## Work instruction
Lines containing "also": state how many there are in these entries, and write only that number.

Records excerpted from a collection
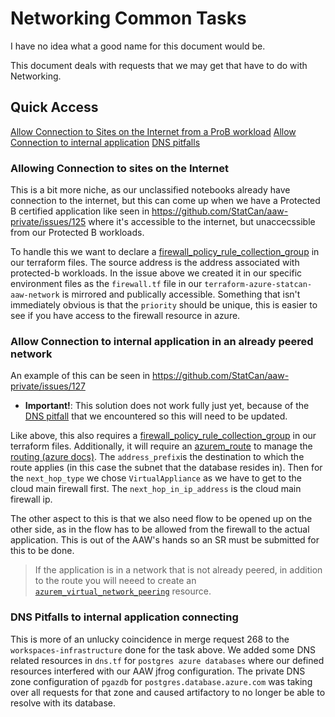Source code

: # Networking Common Tasks

I have no idea what a good name for this document would be.

This document deals with requests that we may get that have to do with Networking.

## Quick Access
[Allow Connection to Sites on the Internet from a ProB workload](#allowing-connection-to-sites-on-the-internet)
[Allow Connection to internal application](#allow-connection-to-internal-application)
[DNS pitfalls](#dns-pitfalls-to-internal-application-connecting)

### Allowing Connection to sites on the Internet
This is a bit more niche, as our unclassified notebooks already have connection to the internet, but this can come up when we have a Protected B certified application like seen in https://github.com/StatCan/aaw-private/issues/125 where it's accessible to the internet, but unaccecssible from our Protected B workloads.

To handle this we want to declare a [firewall_policy_rule_collection_group](https://registry.terraform.io/providers/hashicorp/azurerm/latest/docs/resources/firewall_policy_rule_collection_group) in our terraform files. The source address is the address associated with protected-b workloads. In the issue above we created it in our specific environment files as the `firewall.tf` file in our `terraform-azure-statcan-aaw-network` is mirrored and publically accessible.
Something that isn't immediately obvious is that the `priority` should be unique, this is easier to see if you have access to the firewall resource in azure.

### Allow Connection to internal application in an already peered network
An example of this can be seen in https://github.com/StatCan/aaw-private/issues/127 

- __Important!__: This solution does not work fully just yet, because of the [DNS pitfall](#dns-pitfalls-to-internal-application-connecting) that we encountered so this will need to be updated.

Like above, this also requires a [firewall_policy_rule_collection_group](https://registry.terraform.io/providers/hashicorp/azurerm/latest/docs/resources/firewall_policy_rule_collection_group) in our terraform files. Additionally, it will require an [azurem_route](https://registry.terraform.io/providers/hashicorp/azurerm/latest/docs/resources/route) to manage the [routing (azure docs)](https://learn.microsoft.com/en-us/azure/virtual-network/virtual-networks-udr-overview#user-defined). 
The `address_prefix`is the destination to which the route applies (in this case the subnet that the database resides in).
Then for the `next_hop_type` we chose `VirtualAppliance` as we have to get to the cloud main firewall first. 
The `next_hop_in_ip_address` is the cloud main firewall ip.


The other aspect to this is that we also need flow to be opened up on the other side, as in the flow has to be allowed from the firewall to the actual application. This is out of the AAW's hands so an SR must be submitted for this to be done.

>  If the application is in a network that is not already peered, in addition to the route you will neeed to create an [`azurem_virtual_network_peering`](https://registry.terraform.io/providers/hashicorp/azurerm/latest/docs/resources/virtual_network_peering.html) resource.

### DNS Pitfalls to internal application connecting
This is more of an unlucky coincidence in merge request 268 to the `workspaces-infrastructure` done for the task above. We added some DNS related resources in `dns.tf` for `postgres azure databases` where our defined resources interfered with our AAW jfrog configuration. The private DNS zone configuration of `pgazdb` for `postgres.database.azure.com` was taking over all requests for that zone and caused artifactory to no longer be able to resolve with its database.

## Result
2